I understand the desire of an employee (or employee’s attorney) to exhaust all avenues to contest the wrongful discriminatory and/or retaliatory termination of an employee, but White v. City of Pasadena __F.3d___ (9th Cir Jan 17, 2012) is a prime example of why such a shotgun approach can be shortsighted and dangerous.
Ms. White was a police officer with the City of Pasadena. White was diagnosed with multiple sclerosis, but continued to do her job. The City then fired her, claiming she was associating with a known drug dealer and lied about it. Officer White, through her union’s grievance process, arbitrated her termination and she was reinstated to her position as a police officer.

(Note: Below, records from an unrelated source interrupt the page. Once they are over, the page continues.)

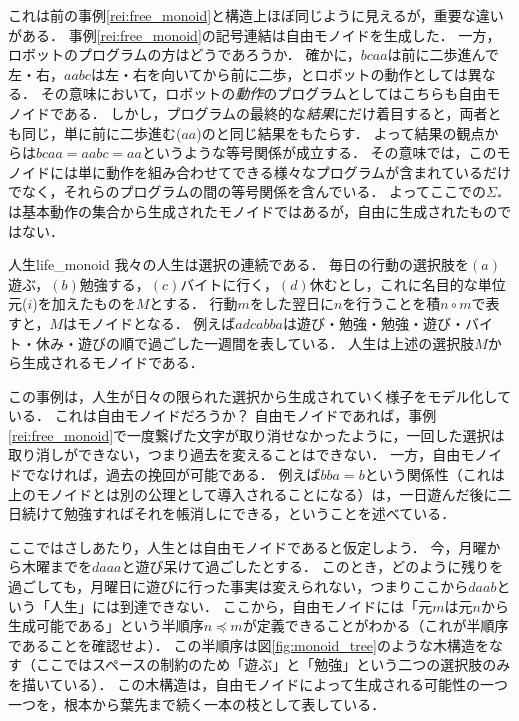 \documentclass[11pt,a4paper, dvipdfmx]{jsarticle}
\begin{document}
これは前の事例\ref{rei:free_monoid}と構造上ほぼ同じように見えるが，重要な違いがある．
事例\ref{rei:free_monoid}の記号連結は自由モノイドを生成した．
一方，ロボットのプログラムの方はどうであろうか．
確かに，$bcaa$は前に二歩進んで左・右，$aabc$は左・右を向いてから前に二歩，とロボットの動作としては異なる．
その意味において，ロボットの\emph{動作}のプログラムとしてはこちらも自由モノイドである．
しかし，プログラムの最終的な\emph{結果}にだけ着目すると，両者とも同じ，単に前に二歩進む($aa$)のと同じ結果をもたらす．
よって結果の観点からは$bcaa = aabc = aa$というような等号関係が成立する．
その意味では，このモノイドには単に動作を組み合わせてできる様々なプログラムが含まれているだけでなく，それらのプログラムの間の等号関係を含んでいる．
よってここでの$\Sigma_*$は基本動作の集合から生成されたモノイドではあるが，自由に生成されたものではない．



\begin{rei}{人生}{life_monoid}
    我々の人生は選択の連続である．
    毎日の行動の選択肢を$(a)$ 遊ぶ，$(b)$勉強する，$(c)$バイトに行く，$(d)$休むとし，これに名目的な単位元($i$)を加えたものを$M$とする．
    行動$m$をした翌日に$n$を行うことを積$n \circ m$で表すと，$M$はモノイドとなる．
    例えば$adcabba$は遊び・勉強・勉強・遊び・バイト・休み・遊びの順で過ごした一週間を表している．
    人生は上述の選択肢$M$から生成されるモノイドである．
\end{rei}

この事例は，人生が日々の限られた選択から生成されていく様子をモデル化している．
これは自由モノイドだろうか？
自由モノイドであれば，事例\ref{rei:free_monoid}で一度繋げた文字が取り消せなかったように，一回した選択は取り消しができない，つまり過去を変えることはできない．
一方，自由モノイドでなければ，過去の挽回が可能である．
例えば$bba = b$という関係性（これは上のモノイドとは別の公理として導入されることになる）は，一日遊んだ後に二日続けて勉強すればそれを帳消しにできる，ということを述べている．

ここではさしあたり，人生とは自由モノイドであると仮定しよう．
今，月曜から木曜までを$daaa$と遊び呆けて過ごしたとする．
このとき，どのように残りを過ごしても，月曜日に遊びに行った事実は変えられない，つまりここから$daab$という「人生」には到達できない．
ここから，自由モノイドには「元$m$は元$n$から生成可能である」という半順序$n \preceq m$が定義できることがわかる（これが半順序であることを確認せよ）．
この半順序は図\ref{fig:monoid_tree}のような木構造をなす（ここではスペースの制約のため「遊ぶ」と「勉強」という二つの選択肢のみを描いている）．
この木構造は，自由モノイドによって生成される可能性の一つ一つを，根本から葉先まで続く一本の枝として表している．
\end{document}
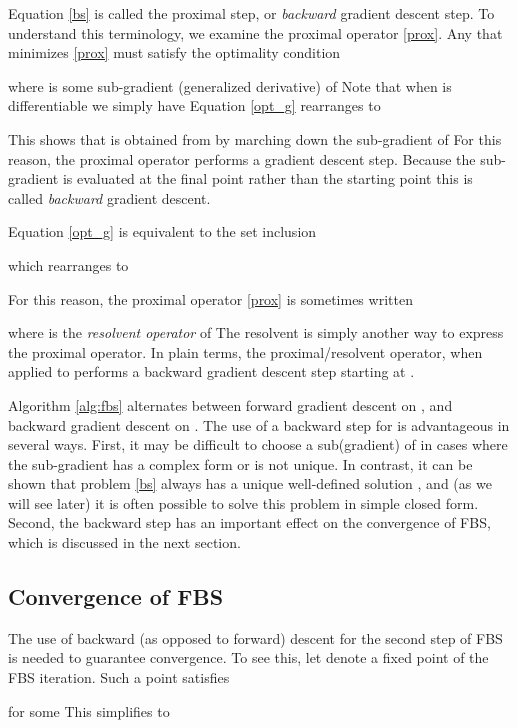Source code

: \documentclass{amsart}
\newcommand{\eqn}[2]{}
\newcommand{\opt}{^\star}
\theoremstyle{definition}
\begin{document}
Equation \eqref{bs} is called the proximal step, or {\em backward} gradient descent step.   To understand this terminology, we examine the proximal operator \eqref{prox}. Any   that minimizes \eqref{prox} must satisfy the optimality condition
   \eqn{opt_g}{
   0=  \tau G+( x\opt - z)
   }
  where   is some sub-gradient (generalized derivative) of  Note that when  is differentiable we simply have  Equation \eqref{opt_g} rearranges to 
   
    This shows that  is obtained from  by marching down the sub-gradient of  For this reason, the proximal operator performs a gradient descent step.  Because the sub-gradient  is evaluated at the final point  rather than the starting point  this is called {\em backward} gradient descent.  
    
    Equation \eqref{opt_g} is equivalent to the set inclusion
    
    which rearranges to 
    
    For this reason, the proximal operator \eqref{prox} is sometimes written 
    
    where  is the {\em resolvent operator} of   The resolvent is simply another way to express the proximal operator. In plain terms, the proximal/resolvent operator, when applied to   performs a backward gradient descent step starting at .
    
    Algorithm \ref{alg:fbs} alternates between forward gradient descent on , and backward gradient descent on .
    The use of a backward step for  is advantageous in several ways. First, it may be difficult to choose a sub(gradient) of  in cases where the sub-gradient  has a complex form or is not unique.  In contrast, it can be shown that problem \eqref{bs} always has a unique well-defined solution \cite{CW05}, and (as we will see later) it is often possible to solve this problem in simple closed form. Second, the backward step has an important effect on the convergence of FBS, which is discussed in the next section.
    
    \subsection{Convergence of FBS}
    The use of backward (as opposed to forward) descent for the second step of FBS is needed to guarantee convergence.  To see this,  let   denote a fixed point of the FBS iteration.  Such a point satisfies
       
    for some   This simplifies to 
    
\end{document}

Instead of letting “good enough” alone, Officer White filed a lawsuit in state court (White I), claiming the City of Pasadena harassed and discriminated against her based upon her disability. The jury found for the City, the California Court of Appeals upheld the verdict, and the California Supreme Court refused to review the ruling.
While White I was pending on appeal, the City fired Officer White a second time. Here, there was some evidence that White had attempted suicide, which Ms. White denied. The City investigated and found that she had attempted suicide and that she had lied about it. Ms. White contested her termination through the administrative process, where the City Manager found for the City. Ms. White again took this to the courts, filing a writ of mandamus in state court (White II), which she lost. She appealed to the California Court of Appeals, and again lost.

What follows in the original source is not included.